Было слышно, как бьется о стекло большая муха, да тикают напольные часы, которые я привез из Ганновера.
– Значит, Вы обещаете мне, что сохраните дружеское ко мне расположение? – улыбнулась Альжбета через минуту. – И Вам все равно, что обо мне говорят?
– Я слышал о Вашей гибели, но не верил слухам. Надеюсь, что и остальное не более, чем…
Она приложила палец, но на сей раз не к своим, а к моим губам, и я невольно поцеловал его.
Отчего-то я сразу понял, что она собирается уходить, и мне стало так невыносимо тоскливо, что я был готов сделать что угодно, лишь бы она осталась, хотя бы ненадолго.
– Хотите, я покажу Вам свою библиотеку? – сделал я робкую попытку задержать гостью.
– Вы очень милы! Но книги наводят на меня скуку. Я без ума от театра, оперу люблю.
– Тогда я покажу Вам свою оранжерею. Вы любите розы? А оперу я Вам обещаю, если скажете, куда прислать билет.
Она засмеялась, ничего не ответив, и я повел её в розарий. Пока была жива матушка, она самолично ухаживала за цветами, сейчас это делал Федор, и я боялся, что хвастаться будет особо нечем. Но я ошибся, все было точно так, как при матушке. Мы вошли в благоухающий цветочный рай, сели на лавочку у старого фонтана и молчали. Девушка сидела так близко, что я чувствовал своим бедром тепло её бедра, и, повинуясь скорее инстинкту, нежели чувству, двигался всё ближе, пока Альжбета не оказалась в моих объятьях. Потом мы целовались, пока всё не закружилось вокруг. – Сказать, что я потерял голову, значит не сказать ничего.
– Мне пора – с сожалением прошептала она, отстраняя меня. Грудь её вздымалась, глаза горели лихорадочным блеском, а губы припухли. Я не узнавал своего белокурого ангела – это была женщина из плоти и крови, возбуждающая, опасная. Я понял, что пропал окончательно.

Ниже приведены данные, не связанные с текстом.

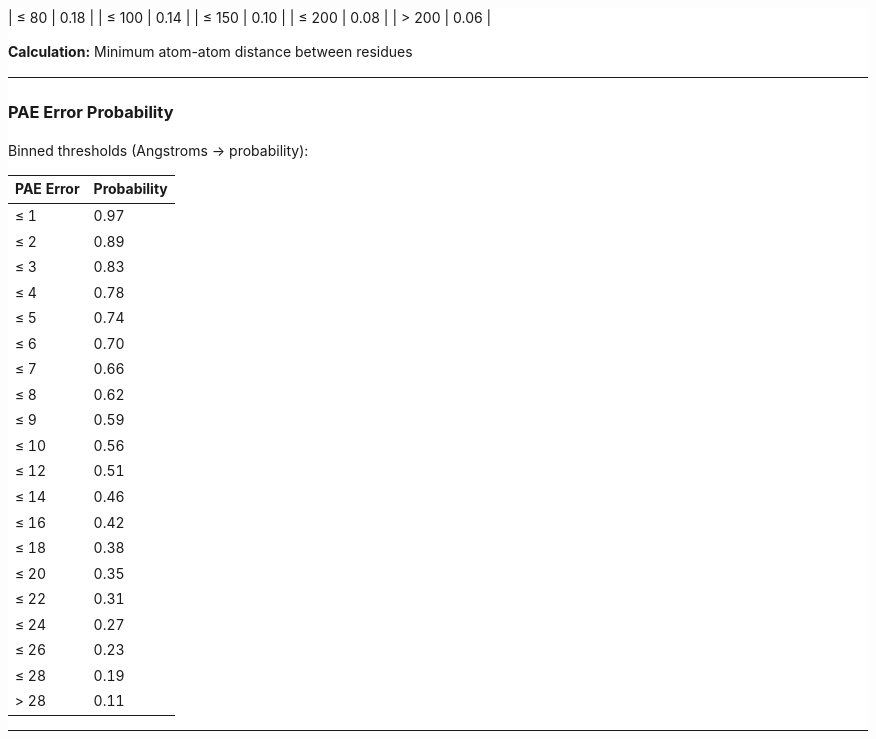 | ≤ 80 | 0.18 |
| ≤ 100 | 0.14 |
| ≤ 150 | 0.10 |
| ≤ 200 | 0.08 |
| > 200 | 0.06 |

**Calculation:** Minimum atom-atom distance between residues

---

### PAE Error Probability

Binned thresholds (Angstroms → probability):

| PAE Error | Probability |
|-----------|-------------|
| ≤ 1 | 0.97 |
| ≤ 2 | 0.89 |
| ≤ 3 | 0.83 |
| ≤ 4 | 0.78 |
| ≤ 5 | 0.74 |
| ≤ 6 | 0.70 |
| ≤ 7 | 0.66 |
| ≤ 8 | 0.62 |
| ≤ 9 | 0.59 |
| ≤ 10 | 0.56 |
| ≤ 12 | 0.51 |
| ≤ 14 | 0.46 |
| ≤ 16 | 0.42 |
| ≤ 18 | 0.38 |
| ≤ 20 | 0.35 |
| ≤ 22 | 0.31 |
| ≤ 24 | 0.27 |
| ≤ 26 | 0.23 |
| ≤ 28 | 0.19 |
| > 28 | 0.11 |

---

Мы шли по прохладной аллее, туда, где её дожидалась легкая коляска. Кучер, соскочив с козел, подал хозяйке руку, но я отстранил его, и сам помог ей сесть.
– Альжбета! Когда мы увидимся вновь? – голос мой был ровным, мне удалось, скрыть отчаяние, бушевавшее в моем сердце.
– Вы обещали сводить меня в оперу, Алексей! – со смехом отвечала она.
– Но сезон в опере начнется только с осени! Это невыносимо долго! – скрывать отчаяние мне становилось все труднее.